Cette page a été validée par deux contributeurs.
860
REVUE DES DEUX MONDES.

Les légions étaient en discrédit comme les provinces (cette défaveur était même une tradition d’Auguste). Tandis que les prétoriens, qui faisaient les empereurs, étaient choyés et engraissés par eux, vingt légions[1] (120,000 hommes) étaient toutes les forces romaines de l’empire, éloignées les unes des autres et de Rome (car le centre de l’empire se maintenait presque sans soldats) ; disséminées sur le Rhin, le Danube, l’Euphrate, le Nil, au pied de l’Atlas, enfermées dans la prison maritime de l’île de Bretagne ou dans la péninsule ibérique, elles étaient l’objet d’une défiante et jalouse attention. On ne permettait volontiers ni l’industrie aux populations, ni la guerre aux soldats.

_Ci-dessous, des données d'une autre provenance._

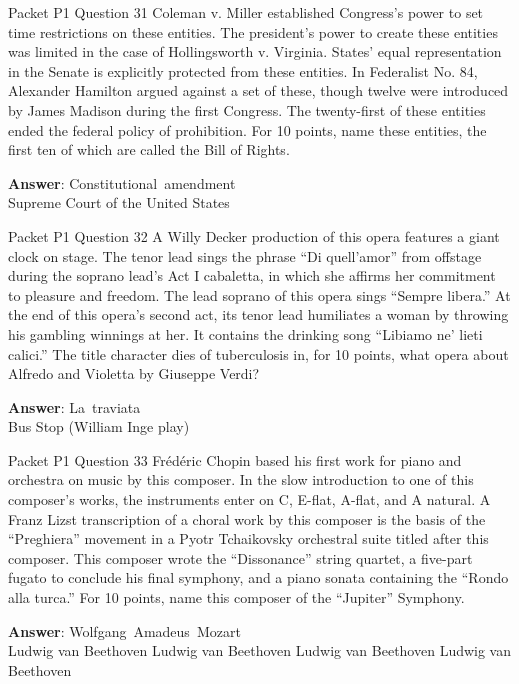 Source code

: \begin{frame}{Packet P1 Question 31}
Coleman v. Miller established       Congress's power to set time restrictions on these entities. The president's power to create these entities was limited in the case of Hollingsworth v. Virginia. States' equal representation in the Senate is explicitly protected from these entities. In Federalist No. 84, Alexander Hamilton argued against a set of these, though twelve were introduced by James Madison during the first Congress. The twenty-first of these entities ended the federal policy of prohibition. For 10 points, name these entities, the first ten of which are called the Bill of Rights.  

\textbf{Answer}: Constitutional\ amendment\\
 Supreme Court of the United States
\end{frame}

\begin{frame}{Packet P1 Question 32}
A Willy Decker production   of this opera features a giant clock on stage. The tenor lead sings the phrase ``Di quell'amor'' from offstage during the soprano lead's Act I cabaletta, in which     she affirms her commitment to pleasure and freedom. The lead soprano of this opera sings ``Sempre libera.'' At the end of this opera's second act, its tenor lead humiliates a woman by throwing his gambling winnings at her. It contains the drinking song ``Libiamo   ne' lieti calici.''   The title character dies of tuberculosis in, for 10 points, what opera about Alfredo and Violetta by Giuseppe Verdi?

\textbf{Answer}: La\ traviata\\
 Bus Stop (William Inge play)
\end{frame}

\begin{frame}{Packet P1 Question 33}
Frédéric Chopin based his first work for piano and orchestra on music by this composer. In the slow introduction to one of this composer's works, the instruments enter on C, E-flat, A-flat, and A natural. A Franz Lizst transcription of a choral work by this composer   is the basis of the ``Preghiera'' movement in a Pyotr Tchaikovsky orchestral suite titled after this composer. This composer wrote the ``Dissonance'' string quartet, a five-part fugato to conclude his final symphony, and   a piano sonata containing   the ``Rondo alla   turca.'' For 10 points,   name this composer of the ``Jupiter'' Symphony.    

\textbf{Answer}: Wolfgang\ Amadeus\ Mozart\\
 Ludwig van Beethoven
 Ludwig van Beethoven
 Ludwig van Beethoven
 Ludwig van Beethoven
\end{frame}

Parmi les gouverneurs, les uns étaient des affranchis de César, créatures du palais, qui achetaient leurs charges à prix d’argent, et regagnaient leurs avances en faisant marché de la justice ; c’est à ceux-là que Néron disait, lorsqu’ils partaient pour leurs provinces : Tu sais de quoi j’ai besoin. Les autres étaient des chefs militaires, suspects par cela même. Un général romain, dans les Gaules, eut la pensée d’un canal de la Saône à la Moselle, magnifique communication entre les deux mers ; ses amis l’avertirent qu’il paraîtrait rechercher la popularité, et ferait peur à César : crainte, dit Tacite, qui arrêtait tous louables efforts. Galba, en Espagne, après avoir fait long-temps une sévère police contre les maltôtiers romains, changea de système, disant qu’après tout, à qui ne fait rien, on ne demande pas de compte[2]. Quant à la guerre, déjà Tibère, voyant l’empire entamé par les barbares, avait mieux aimé dissimuler ces plaies que de la permettre à personne[3], tant une victoire lui semblait chose redoutable ! Il en advint que, poussées en arrière par César, Auguste et Germanicus, qui pressentaient là les destructeurs de Rome, les races germaniques, à la vue du long repos des armées romaines, se dirent que « César avait ôté à ses généraux le droit de mener à l’ennemi[4], » revinrent peu à peu à la charge, se poussèrent les unes les autres contre le colosse, y mordirent, et, au bout de quelques siècles, furent irrésistibles. Déjà, sous Néron, à travers les bois et les marécages, les Frisons, amenant avec eux dans de légères barques leurs enfans et leurs vieillards, envahissent des terres romaines destinées à la charrue, mais abandonnées ; déjà les Germains le long du Rhin, les Parthes à l’orient, les Maures au midi, in-

  1. C’était du moins le compte de Joseph (de Bello, II, 28) vers la fin du règne de Néron. Il n’y avait dans l’intérieur de la Gaule que 1200 soldats.
  2. Suét., In Galba, 10.
  3. Ne cui bellum permitteret. (Tacite.)
  4. Ereptum legatis jus ducendi in hostem. (Tacit., XIII, 53.)